Extracted records

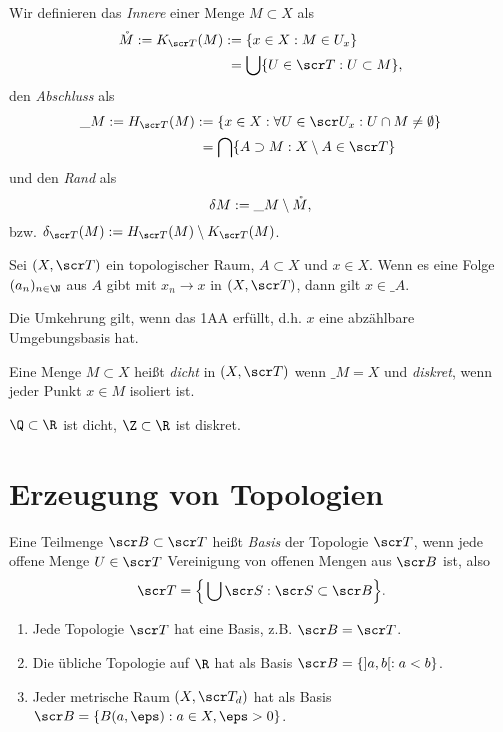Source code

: \begin{df}
	Wir definieren das \emph{Innere} einer Menge $M \subset X$ als
	\begin{align*}
		\mathring M
		:= K_{\scr T}(M)
		&:= \{ x \in X : M \in U_x \} \\
		&\;= \bigcup \{ U \in \scr T : U \subset M \},
	\end{align*}
	den \emph{Abschluss} als
	\begin{align*}
		\_{M}
		:= H_{\scr T}(M)
		&:= \{ x \in X : \forall U \in \scr U_x : U \cap M \neq \emptyset \} \\
		&\;=  \bigcap \{ A \supset M : X \setminus A \in \scr T \}
	\end{align*}
	und den \emph{Rand} als
	\[
		\delta M
		:= \_ M \setminus \mathring M,
	\]
	bzw. $\delta_{\scr T}(M) := H_{\scr T}(M) \setminus K_{\scr T}(M)$.
\end{df}

\begin{st}
	Sei $(X, \scr T)$ ein topologischer Raum, $A \subset X$ und $x \in X$.
	Wenn es eine Folge $(a_n)_{n\in\N}$ aus $A$ gibt mit $x_n \to x$ in $(X, \scr T)$, dann gilt $x \in \_A$.

	Die Umkehrung gilt, wenn das 1AA erfüllt, d.h. $x$ eine abzählbare Umgebungsbasis hat.
\end{st}

\begin{df}
	Eine Menge $M \subset X$ heißt \emph{dicht} in $(X, \scr T)$ wenn $\_M = X$ und \emph{diskret}, wenn jeder Punkt $x \in M$ isoliert ist.
\end{df}

\begin{ex}
	$\Q \subset \R$ ist dicht, $\Z \subset \R$ ist diskret.
\end{ex}


\section{Erzeugung von Topologien}


\begin{df}[Basis]
	Eine Teilmenge $\scr B \subset \scr T$ heißt \emph{Basis} der Topologie $\scr T$, wenn jede offene Menge $U \in \scr T$ Vereinigung von offenen Mengen aus $\scr B$ ist, also
	\[
		\scr T = \Big\{ \bigcup \scr S : \scr S \subset \scr B \Big\}.
	\]
\end{df}

\begin{ex}
	\begin{enumerate}[1)]
		\item
			Jede Topologie $\scr T$ hat eine Basis, z.B. $\scr B = \scr T$.
		\item
			Die übliche Topologie auf $\R$ hat als Basis $\scr B = \{ ]a,b[ : a < b \}$.
		\item
			Jeder metrische Raum $(X, \scr T_d)$ hat als Basis $\scr B = \{ B(a, \eps) : a \in X, \eps > 0 \}$.
	\end{enumerate}
\end{ex}

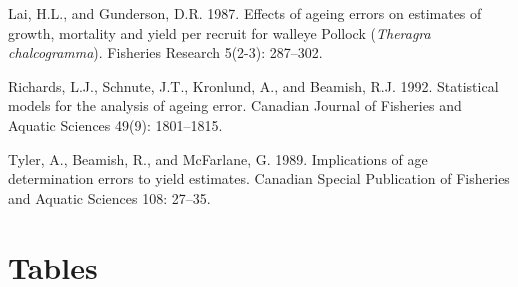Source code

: \documentclass[11pt]{book}
\begin{document}
\leavevmode\hypertarget{ref-lai1987effects}{}%
Lai, H.L., and Gunderson, D.R. 1987. Effects of ageing errors on estimates of growth, mortality and yield per recruit for walleye Pollock (\emph{Theragra chalcogramma}). Fisheries Research 5(2-3): 287--302.

\leavevmode\hypertarget{ref-richards1992statistical}{}%
Richards, L.J., Schnute, J.T., Kronlund, A., and Beamish, R.J. 1992. Statistical models for the analysis of ageing error. Canadian Journal of Fisheries and Aquatic Sciences 49(9): 1801--1815.

\leavevmode\hypertarget{ref-tyler1989implications}{}%
Tyler, A., Beamish, R., and McFarlane, G. 1989. Implications of age determination errors to yield estimates. Canadian Special Publication of Fisheries and Aquatic Sciences 108: 27--35.

\newpage
\setcounter{table}{0}

\hypertarget{tables}{%
\section{Tables}\label{tables}}

\newpage
\end{document}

» **Your assignment**
The response should repeat each record precisely and contain no pictures.

» **Response box**
Source code

: \begin{df}
	Wir definieren das \emph{Innere} einer Menge $M \subset X$ als
	\begin{align*}
		\mathring M
		:= K_{\scr T}(M)
		&:= \{ x \in X : M \in U_x \} \\
		&\;= \bigcup \{ U \in \scr T : U \subset M \},
	\end{align*}
	den \emph{Abschluss} als
	\begin{align*}
		\_{M}
		:= H_{\scr T}(M)
		&:= \{ x \in X : \forall U \in \scr U_x : U \cap M \neq \emptyset \} \\
		&\;=  \bigcap \{ A \supset M : X \setminus A \in \scr T \}
	\end{align*}
	und den \emph{Rand} als
	\[
		\delta M
		:= \_ M \setminus \mathring M,
	\]
	bzw. $\delta_{\scr T}(M) := H_{\scr T}(M) \setminus K_{\scr T}(M)$.
\end{df}

\begin{st}
	Sei $(X, \scr T)$ ein topologischer Raum, $A \subset X$ und $x \in X$.
	Wenn es eine Folge $(a_n)_{n\in\N}$ aus $A$ gibt mit $x_n \to x$ in $(X, \scr T)$, dann gilt $x \in \_A$.

	Die Umkehrung gilt, wenn das 1AA erfüllt, d.h. $x$ eine abzählbare Umgebungsbasis hat.
\end{st}

\begin{df}
	Eine Menge $M \subset X$ heißt \emph{dicht} in $(X, \scr T)$ wenn $\_M = X$ und \emph{diskret}, wenn jeder Punkt $x \in M$ isoliert ist.
\end{df}

\begin{ex}
	$\Q \subset \R$ ist dicht, $\Z \subset \R$ ist diskret.
\end{ex}


\section{Erzeugung von Topologien}


\begin{df}[Basis]
	Eine Teilmenge $\scr B \subset \scr T$ heißt \emph{Basis} der Topologie $\scr T$, wenn jede offene Menge $U \in \scr T$ Vereinigung von offenen Mengen aus $\scr B$ ist, also
	\[
		\scr T = \Big\{ \bigcup \scr S : \scr S \subset \scr B \Big\}.
	\]
\end{df}

\begin{ex}
	\begin{enumerate}[1)]
		\item
			Jede Topologie $\scr T$ hat eine Basis, z.B. $\scr B = \scr T$.
		\item
			Die übliche Topologie auf $\R$ hat als Basis $\scr B = \{ ]a,b[ : a < b \}$.
		\item
			Jeder metrische Raum $(X, \scr T_d)$ hat als Basis $\scr B = \{ B(a, \eps) : a \in X, \eps > 0 \}$.
	\end{enumerate}
\end{ex}

Source code

: \documentclass[11pt]{book}
\begin{document}
\leavevmode\hypertarget{ref-lai1987effects}{}%
Lai, H.L., and Gunderson, D.R. 1987. Effects of ageing errors on estimates of growth, mortality and yield per recruit for walleye Pollock (\emph{Theragra chalcogramma}). Fisheries Research 5(2-3): 287--302.

\leavevmode\hypertarget{ref-richards1992statistical}{}%
Richards, L.J., Schnute, J.T., Kronlund, A., and Beamish, R.J. 1992. Statistical models for the analysis of ageing error. Canadian Journal of Fisheries and Aquatic Sciences 49(9): 1801--1815.

\leavevmode\hypertarget{ref-tyler1989implications}{}%
Tyler, A., Beamish, R., and McFarlane, G. 1989. Implications of age determination errors to yield estimates. Canadian Special Publication of Fisheries and Aquatic Sciences 108: 27--35.

\newpage
\setcounter{table}{0}

\hypertarget{tables}{%
\section{Tables}\label{tables}}

\newpage
\end{document}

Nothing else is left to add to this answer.